The consensus on the monitoring, treatment, and prevention of leukemia relapse after allogeneic hematopoietic stem cell transplantation in China

Cancer Lett. 2018 Dec 1:438:63-75. doi: 10.1016/j.canlet.2018.08.030. Epub 2018 Sep 11.

Abstract

Allogeneic hematopoietic stem cell transplantation (allo-HSCT) is an important curative therapy for patients with leukemia. However, relapse remains the leading cause of death after transplantation. In recent years, substantial progress has been made by Chinese physicians in the field of establishment of novel transplant modality, patient selection, minimal residual disease (MRD) monitoring, and immunological therapies, such as modified donor lymphocyte infusion (DLI) and chimeric antigen receptor T (CART) cells, as well as MRD-directed intervention for relapse. Most of these unique systems are distinct from those in the Western world.

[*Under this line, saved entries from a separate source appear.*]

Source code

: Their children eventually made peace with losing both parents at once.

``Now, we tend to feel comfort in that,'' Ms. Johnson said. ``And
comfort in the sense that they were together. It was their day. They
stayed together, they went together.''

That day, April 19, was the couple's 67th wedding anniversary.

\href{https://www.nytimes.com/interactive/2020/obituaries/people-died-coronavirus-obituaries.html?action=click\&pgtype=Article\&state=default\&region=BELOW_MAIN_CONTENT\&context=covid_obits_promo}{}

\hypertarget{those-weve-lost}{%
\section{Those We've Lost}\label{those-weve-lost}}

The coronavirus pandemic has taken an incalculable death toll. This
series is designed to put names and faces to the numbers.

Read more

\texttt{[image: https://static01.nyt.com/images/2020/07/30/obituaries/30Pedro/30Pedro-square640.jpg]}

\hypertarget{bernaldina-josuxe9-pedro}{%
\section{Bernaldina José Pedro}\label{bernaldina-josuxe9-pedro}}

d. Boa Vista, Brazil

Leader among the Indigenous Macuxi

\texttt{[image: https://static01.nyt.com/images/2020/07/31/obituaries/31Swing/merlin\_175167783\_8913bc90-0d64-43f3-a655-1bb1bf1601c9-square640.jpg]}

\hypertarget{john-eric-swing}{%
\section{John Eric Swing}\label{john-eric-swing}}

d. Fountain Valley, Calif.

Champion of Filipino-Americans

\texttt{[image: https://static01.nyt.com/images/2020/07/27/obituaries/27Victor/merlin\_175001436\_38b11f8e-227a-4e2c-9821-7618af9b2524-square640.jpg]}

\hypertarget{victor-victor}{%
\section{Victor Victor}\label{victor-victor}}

In this consensus, we reviewed the efficacy of post-HSCT relapse management practice from available Chinese studies on behalf of the HSCT workgroup of the Chinese Society of Hematology, Chinese Medical Association, and compared these studies withthe consensus or guidelines outside China. We summarized the consensus on routine practices of post-HSCT relapse management in China and focused on the recommendations of MRD monitoring, risk stratification directed strategies, and modified DLI system. This consensus will likely contribute to the standardization of post-HSCT relapse management in China and become an inspiration for further international cooperation to refine global practices.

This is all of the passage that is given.